» EXERCISE DETAILS
The answer should be a single number, the count of lines in this material that contain "Sciences".

» SUPPLIED RECORDS
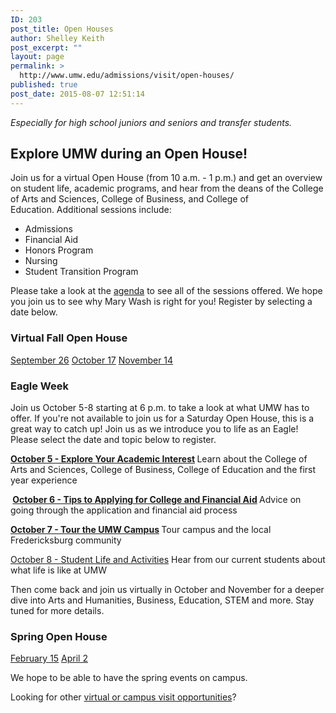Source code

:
 ```yaml
---
ID: 203
post_title: Open Houses
author: Shelley Keith
post_excerpt: ""
layout: page
permalink: >
  http://www.umw.edu/admissions/visit/open-houses/
published: true
post_date: 2015-08-07 12:51:14
---
```

<em>Especially for high school juniors and seniors and transfer students.</em>
<h2>Explore UMW during an Open House!</h2>
Join us for a virtual Open House (from 10 a.m. - 1 p.m.) and get an overview on student life, academic programs, and hear from the deans of the College of Arts and Sciences, College of Business, and College of Education. Additional sessions include:
<ul>
 	<li>Admissions</li>
 	<li>Financial Aid</li>
 	<li>Honors Program</li>
 	<li>Nursing</li>
 	<li>Student Transition Program</li>
</ul>
Please take a look at the <a href="https://www.umw.edu/admissions/agenda/">agenda</a> to see all of the sessions offered. We hope you join us to see why Mary Wash is right for you! Register by selecting a date below.
<h3>Virtual Fall Open House</h3>
<a href="https://admissions.umw.edu/register/Sept2020OpenHouse">September 26</a>
<a href="https://admissions.umw.edu/register/Oct2020OpenHouse">October 17</a>
<a href="https://admissions.umw.edu/register/Nov2020OpenHouse">November 14</a>
<h3><strong>Eagle Week</strong></h3>
Join us October 5-8 starting at 6 p.m. to take a look at what UMW has to offer. If you're not available to join us for a Saturday Open House, this is a great way to catch up! Join us as we introduce you to life as an Eagle! Please select the date and topic below to register.

<strong><a href="https://admissions.umw.edu/register/EagleWeekOct5">October 5 - Explore Your Academic Interest</a>
</strong>Learn about the College of Arts and Sciences, College of Business, College of Education and the first year experience

<strong> <a href="https://admissions.umw.edu/register/EagleWeekOct6">October 6 - Tips to Applying for College and Financial Aid</a>
</strong>Advice on going through the application and financial aid process

<strong><a href="https://admissions.umw.edu/register/EagleWeekOct7">October 7 - Tour the UMW Campus</a>
</strong>Tour campus and the local Fredericksburg community

<a href="https://admissions.umw.edu/register/EagleWeekOct8">October 8 - Student Life and Activities</a>
Hear from our current students about what life is like at UMW

Then come back and join us virtually in October and November for a deeper dive into Arts and Humanities, Business, Education, STEM and more. Stay tuned for more details.
<h3>Spring Open House</h3>
<a href="https://admissions.umw.edu/register/OpenHouseFeb2021">February 15</a>
<a href="https://admissions.umw.edu/register/OpenHouseApril2021">April 2</a>

We hope to be able to have the spring events on campus.

Looking for other <a href="http://www.umw.edu/admissions/visit/">virtual or campus visit opportunities</a>?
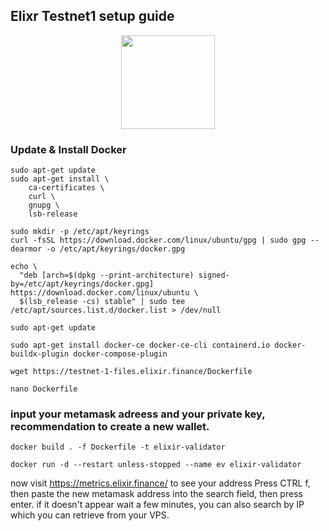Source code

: ## Elixr Testnet1 setup guide
<p align="center"><img height="150" height="auto" src="https://user-images.githubusercontent.com/63885192/218285980-9125f397-4ee0-467a-814a-cf1eb29512e3.jpg"></p>

### Update & Install Docker
```
sudo apt-get update
sudo apt-get install \
    ca-certificates \
    curl \
    gnupg \
    lsb-release
```

```
sudo mkdir -p /etc/apt/keyrings
curl -fsSL https://download.docker.com/linux/ubuntu/gpg | sudo gpg --dearmor -o /etc/apt/keyrings/docker.gpg
```

```
echo \
  "deb [arch=$(dpkg --print-architecture) signed-by=/etc/apt/keyrings/docker.gpg] https://download.docker.com/linux/ubuntu \
  $(lsb_release -cs) stable" | sudo tee /etc/apt/sources.list.d/docker.list > /dev/null
```

```
sudo apt-get update
```

```
sudo apt-get install docker-ce docker-ce-cli containerd.io docker-buildx-plugin docker-compose-plugin
```

```
wget https://testnet-1-files.elixir.finance/Dockerfile
```

```
nano Dockerfile
```
### input your metamask adreess and your private key, recommendation to create a new wallet.

```
docker build . -f Dockerfile -t elixir-validator
```

```
docker run -d --restart unless-stopped --name ev elixir-validator
```

now visit https://metrics.elixir.finance/ to see your address
Press CTRL f, then paste the new metamask address into the search field, then press enter. if it doesn't appear wait a few minutes, you can also search by IP which you can retrieve from your VPS.
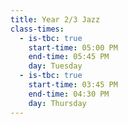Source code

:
 ```yaml
---
title: Year 2/3 Jazz
class-times:
  - is-tbc: true
    start-time: 05:00 PM
    end-time: 05:45 PM
    day: Tuesday
  - is-tbc: true
    start-time: 03:45 PM
    end-time: 04:30 PM
    day: Thursday
---
```

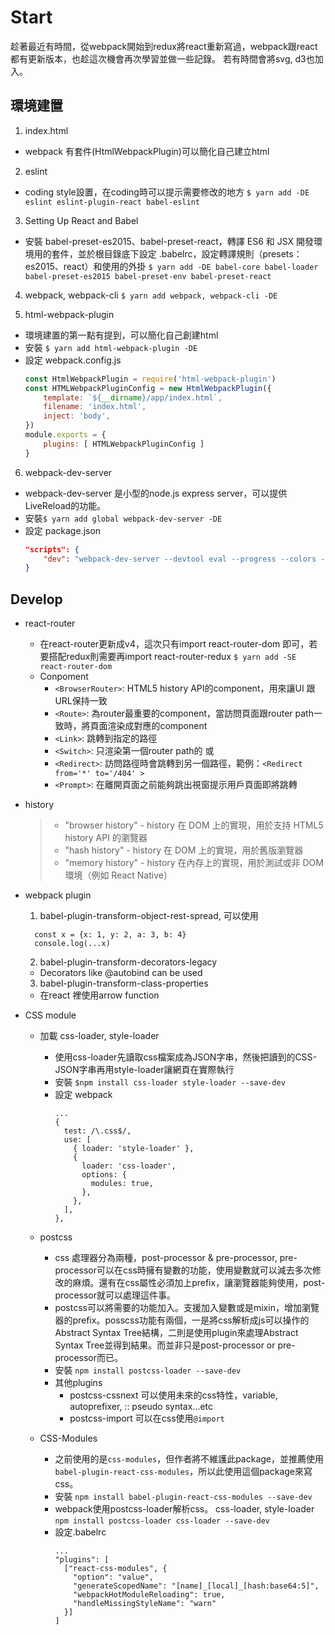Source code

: # Start

趁著最近有時間，從webpack開始到redux將react重新寫過，webpack跟react都有更新版本，也趁這次機會再次學習並做一些記錄。
若有時間會將svg, d3也加入。

## 環境建置
1. index.html
  - webpack 有套件(HtmlWebpackPlugin)可以簡化自己建立html

2. eslint
  - coding style設置，在coding時可以提示需要修改的地方
  `$ yarn add -DE eslint eslint-plugin-react babel-eslint`

3. Setting Up React and Babel
  - 安裝 babel-preset-es2015、babel-preset-react，轉譯 ES6 和 JSX 開發環境用的套件，並於根目錄底下設定 .babelrc，設定轉譯規則（presets：es2015、react）和使用的外掛
  `$ yarn add -DE babel-core babel-loader babel-preset-es2015 babel-preset-env babel-preset-react`

4. webpack, webpack-cli
  `$ yarn add webpack, webpack-cli -DE`

5. html-webpack-plugin
  - 環境建置的第一點有提到，可以簡化自己創建html
  - 安裝 `$ yarn add html-webpack-plugin -DE`
  - 設定 webpack.config.js
    ```js
    const HtmlWebpackPlugin = require('html-webpack-plugin')
    const HTMLWebpackPluginConfig = new HtmlWebpackPlugin({
        template: `${__dirname}/app/index.html`,
        filename: 'index.html',
        inject: 'body',
    })
    module.exports = {
        plugins: [ HTMLWebpackPluginConfig ]
    }
    ```

6. webpack-dev-server
  - webpack-dev-server 是小型的node.js express server，可以提供LiveReload的功能。
  - 安裝`$ yarn add global webpack-dev-server -DE`
  - 設定 package.json
    ```json
    "scripts": {
        "dev": "webpack-dev-server --devtool eval --progress --colors --content-base build"
    }
    ```
## Develop

- react-router
  - 在react-router更新成v4，這次只有import react-router-dom 即可，若要搭配redux則需要再import react-router-redux
    `$ yarn add -SE react-router-dom`
  - Conpoment
    - `<BrowserRouter>`: HTML5 history API的component，用來讓UI 跟URL保持一致
    - `<Route>`: 為router最重要的component，當訪問頁面跟router path一致時，將頁面渲染成對應的component
    - `<Link>`: 跳轉到指定的路徑
    - `<Switch>`: 只渲染第一個router path的<Route> 或 <Redirect>
    - `<Redirect>`: 訪問路徑時會跳轉到另一個路徑，範例：`<Redirect from='*' to='/404' >`
    - `<Prompt>`: 在離開頁面之前能夠跳出視窗提示用戶頁面即將跳轉

- history
  > - "browser history" - history 在 DOM 上的實現，用於支持 HTML5 history API 的瀏覽器
  > - "hash history" - history 在 DOM 上的實現，用於舊版瀏覽器
  > - "memory history" - history 在內存上的實現，用於測試或非 DOM 環境（例如 React Native）

- webpack plugin
  1. babel-plugin-transform-object-rest-spread, 可以使用
  ```
    const x = {x: 1, y: 2, a: 3, b: 4}
    console.log(...x)
  ```
  2. babel-plugin-transform-decorators-legacy
    - Decorators like @autobind can be used
  3. babel-plugin-transform-class-properties
    - 在react 裡使用arrow function

- CSS module
  - 加載 css-loader, style-loader
    - 使用css-loader先讀取css檔案成為JSON字串，然後把讀到的CSS-JSON字串再用style-loader讓網頁在實際執行
    - 安裝 `$npm install css-loader style-loader --save-dev`
    - 設定 webpack
      ```
      ...
      {
        test: /\.css$/,
        use: [
          { loader: 'style-loader' },
          {
            loader: 'css-loader',
            options: {
              modules: true,
            },
          },
        ],
      },
      ```

  - postcss
    - css 處理器分為兩種，post-processor & pre-processor, pre-processor可以在css時擁有變數的功能，使用變數就可以減去多次修改的麻煩。還有在css屬性必須加上prefix，讓瀏覽器能夠使用，post-processor就可以處理這件事。
    - postcss可以將需要的功能加入。支援加入變數或是mixin，增加瀏覽器的prefix。posscss功能有兩個，一是將css解析成js可以操作的Abstract Syntax Tree結構，二則是使用plugin來處理Abstract Syntax Tree並得到結果。而並非只是post-processor or pre-processor而已。
    - 安裝 `npm install postcss-loader --save-dev`
    - 其他plugins
      - postcss-cssnext 可以使用未來的css特性，variable, autoprefixer, :: pseudo syntax...etc
      - postcss-import 可以在css使用`@import`

  - CSS-Modules
    - 之前使用的是`css-modules`，但作者將不維護此package，並推薦使用`babel-plugin-react-css-modules`，所以此使用這個package來寫css。
    - 安裝 `npm install babel-plugin-react-css-modules --save-dev`
    - webpack使用postcss-loader解析css。 css-loader, style-loader
    `npm install postcss-loader css-loader --save-dev`
    - 設定.babelrc
      ```
      ...
      "plugins": [
        ["react-css-modules", {
          "option": "value",
          "generateScopedName": "[name]_[local]_[hash:base64:5]",
          "webpackHotModuleReloading": true,
          "handleMissingStyleName": "warn"
        }]
      ]
    ```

» EXERCISE RESPONSE
2